Nous vous proposons trois pistes de réflexion qui vous permettront de mieux vivre avec la Communauté ce mystère de la foi que Jésus a ordonné aux apôtres de faire en mémoire de Lui.
Le Jeudi saint doit être pour le chrétien, l’occasion d’approfondir son regard sur l’Eucharistie puisque ce « si grand mystère » fut donné aux hommes au cours de la dernière Cène du Seigneur. Ce qui nous importe, c’est de purifier la manière dont nous usons du sacrement qui vient achever notre « initiation chrétienne », de renouveler la façon dont nous nous incorporons au Mystère pascal dont l’eucharistie est le mémorial perpétuel et actif, c’est à dire sanctifiant. L’eucharistie, « sommet et source des sacrements », produit au plus haut degré ce qu’elle signifie. Que pouvons-nous attendre alors de notre participation à l’eucharistie ? De quelle manière le mystère pascal de Jésus peut-il être re-produit en nous ?
Le mémorial : un agir sauveur de Dieu promis à l’éternité par sa réalisation en l’homme
Rappelons d’abord que le Christ fut « crucifié pour nous et pour notre salut ». Nous devons donc chercher dans cette direction humanitaire le sens de la messe. D’ailleurs, si le Mystère pascal est l’Acte sauveur par excellence, c’est qu’il est tout entier tendu vers la constitution de l’homme nouveau, l’homme re-créé à l’image de Dieu, selon le prototype du Fils incarné.
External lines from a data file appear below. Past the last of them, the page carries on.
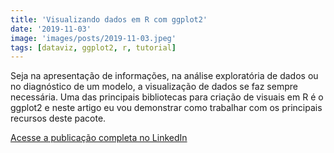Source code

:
 ```yaml
---
title: 'Visualizando dados em R com ggplot2'
date: '2019-11-03'
image: 'images/posts/2019-11-03.jpeg'
tags: [dataviz, ggplot2, r, tutorial]
---
```


Seja na apresentação de informações, na análise exploratória de dados ou no diagnóstico de um modelo, a visualização de dados se faz sempre necessária. Uma das principais bibliotecas para criação de visuais em R é o ggplot2 e neste artigo eu vou demonstrar como trabalhar com os principais recursos deste pacote.

<a href="https://www.linkedin.com/pulse/visualizando-dados-em-r-com-ggplot2-antonio-c-da-silva-júnior/" class="nav__link cta-button button button--small" target="_blank">Acesse a publicação completa no LinkedIn</a>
L’eucharistie en en étant son mémorial est le lieu privilégié dans lequel l’homme extérieur « va à sa ruine » et l’homme intérieur se construit, en enracinant en nous par la foi et en fondant sur l’amour la Présence réelle et spirituelle du Premier-Né d’entre les morts. C’est le concept même de mémorial : une entrée en relation avec Dieu, basée sur un agir sauveur promis à l’éternité par sa réalisation en l’homme. Un Paul ne dira pas autre chose : « Si, par le baptême dans sa mort, nous avons été mis au tombeau avec lui, c’est pour que nous menions une vie nouvelle, nous aussi, de même que le Christ, par la puissance du Père, est ressuscité des morts ». Or ce qui est vrai du baptême ne l’est-il pas a fortiori de l’eucharistie qui en est l’aboutissement ?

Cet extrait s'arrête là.